Because the major BI tools are based on SQL, Dremio forms a bridge between NoSQL databases such as MongoDB, automatically learning the implicit schema from various systems even when they don’t have an original schema.

“It’s kind of what Splunk did with logs,” Shiran explained. “It wasn’t that people weren’t analyzing logs before, but they were using a lot of command-line tools and loading logs into relational databases — it was just a lot of manual work. Splunk designed a solution specifically for log analytics and made it so you don’t have to glue together all these tools in order to analyze your logs.”

Standard SQL

Dremio is designed to scale from one server to thousands of servers in a single cluster. It can be deployed on Hadoop or on dedicated hardware. With Hadoop, it recommends deploying Dremio on the Hadoop cluster so raw data is local in the cache.

There are two roles in the Dremio cluster:

Coordinators that coordinate query execution, managing metadata and managing the UI.
Executors, which process queries.

By deploying coordinators on edge nodes, external applications such as BI tools can connect to them. Coordinators use YARN to provision the compute capacity to the cluster, eliminating that need for manual deployment.
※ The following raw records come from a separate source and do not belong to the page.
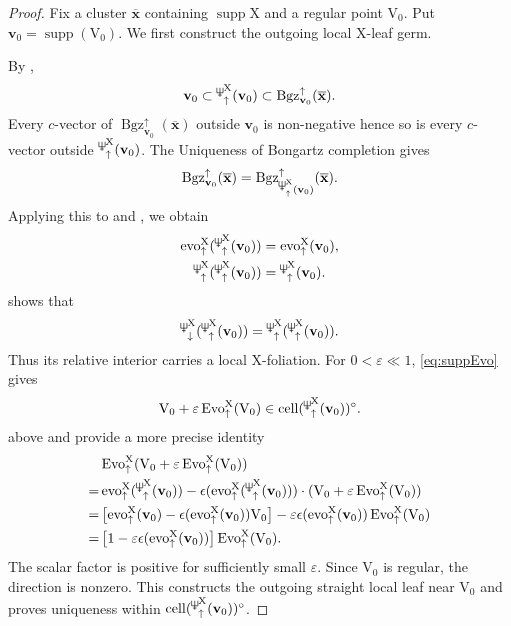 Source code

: \documentclass[11pt,reqno]{amsart}
\newcommand{\Neptune}{\mathord{\text{\tikz[baseline=-.5ex,scale=.13]{\draw[line width=.45pt] (0,0)--(0,1.8) (-.6,1.8)--(-.6,.8)--(.6,.8)--(.6,1.8) (-.35,.35)--(.35,.35);}}}}
\theoremstyle{plain}
\theoremstyle{definition}
\numberwithin{equation}{section}
\newcommand\<{\langle}
\renewcommand\>{\rangle}
\newcommand{\on}[1]{\operatorname{#1}}
\def\cc{\on{cell}}  %
\def\vv{\mathbf{v}}
\def\sink{X}
\newcommand{\flowu}[1]{\on{evo}^{#1}_{\uparrow}}
\newcommand{\flowU}[1]{\on{Evo}_{\uparrow}^{#1}}
\newcommand{\ccpt}[1]{\mathrm{#1}}%
\def\xevo{\ccpt{X}}%
\def\xx{\mathbf{x}}%
\def\supp{\on{supp}}
\newcommand{\Bgzp}[2]{\operatorname{Bgz}^{\uparrow}_{#2}(#1)}
\newcommand{\suppd}[1]{\operatorname{\Neptune}_{\downarrow}^{#1}}
\newcommand{\suppu}[1]{\operatorname{\Neptune}_{\uparrow}^{#1}}
\newcommand{\ol}[1]{\overline{#1}}
\def\csum{\epsilon}
\begin{document}
\begin{proof}
    Fix a cluster $\ol{\xx}$ containing $\supp\xevo$ and a regular point $\ccpt{V}_0$.
    Put $\vv_0=\supp(\ccpt{V}_0)$.
    We first construct the outgoing local $\xevo$-leaf germ.

    By ,
    \begin{gather}
        \vv_0\subset\suppu{\xevo}(\vv_0)\subset\Bgzp{\ol{\xx}}{\vv_0}.
    \end{gather}
    Every $c$-vector of $\Bgzp{\ol{\xx}}{\vv_0}$ outside $\vv_0$ is non-negative hence so is every $c$-vector outside $\suppu{\xevo}(\vv_0)$.
    The Uniqueness of Bongartz completion gives
    \begin{gather}
        \Bgzp{\ol{\xx}}{\vv_0}=\Bgzp{\ol{\xx}}{\suppu{\xevo}(\vv_0)}.
    \end{gather}
    Applying this to  and , we obtain
    \begin{gather}\label{eq:evo1}
        \flowu{\xevo}(\suppu{\xevo}(\vv_0))=\flowu{\xevo}(\vv_0),\\
        \suppu{\xevo}(\suppu{\xevo}(\vv_0))=\suppu{\xevo}(\vv_0).
    \end{gather}
     shows that 
    \begin{gather}
        \suppd{\xevo}(\suppu{\xevo}(\vv_0))=\suppu{\xevo}(\suppu{\xevo}(\vv_0)).
    \end{gather}
    Thus its relative interior carries a local $\xevo$-foliation. 
    For $0<\varepsilon\ll1$, \eqref{eq:suppEvo} gives
    \begin{gather}
        \ccpt{V}_0+\varepsilon\flowU{\xevo}(\ccpt{V}_0)\in\cc(\suppu{\xevo}(\vv_0))^\circ.
    \end{gather}
     above and  provide a more precise identity
    \begin{align*}
        &\flowU{\xevo}(\ccpt{V}_0+\varepsilon\flowU{\xevo}(\ccpt{V}_0))\\
        =&\flowu{\xevo}(    \suppu{\xevo}(\vv_0)    )   -  
        \csum(  
        \flowu{\xevo}(\suppu{\xevo}(\vv_0))
        )\cdot(    \ccpt{V}_0+\varepsilon\flowU{\xevo}(\ccpt{V}_0) 
        )\\
        =&\left[    \flowu{\xevo}(\vv_0)    -   \csum(\flowu{\xevo}(\vv_0))\ccpt{V}_0    \right]    -   \varepsilon\csum(\flowu{\xevo}(\vv_0))  \flowU{\xevo}(\ccpt{V}_0)\\
        =&\left[
        1-\varepsilon\csum(\flowu{\xevo}(\vv_0)) 
        \right]
        \flowU{\xevo}(\ccpt{V}_0).
    \end{align*}
    The scalar factor is positive for sufficiently small $\varepsilon$.
    Since $\ccpt{V}_0$ is regular, the direction is nonzero.
    This constructs the outgoing straight local leaf near $\ccpt{V}_0$ and proves uniqueness within $\cc(\suppu{\xevo}(\vv_0))^\circ$.


\end{proof}
\end{document}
The company recommends one executor on each Hadoop node in the cluster.

Dremio, in effect, is an extension of their open source work. Drill is a single SQL engine that can query and join data from myriad systems. Dremio uses Apache Arrow (columnar in memory) and Apache Parquet (columnar on disk) for high-performance columnar storage and execution.

Dremio looks like a single, high-performance relational database to any tool. You just send standard SQL queries. Meanwhile, Dremio automatically optimizes the physical organization of your data for different workloads in a cache, or it queries your data sources directly when you need access to live datasets.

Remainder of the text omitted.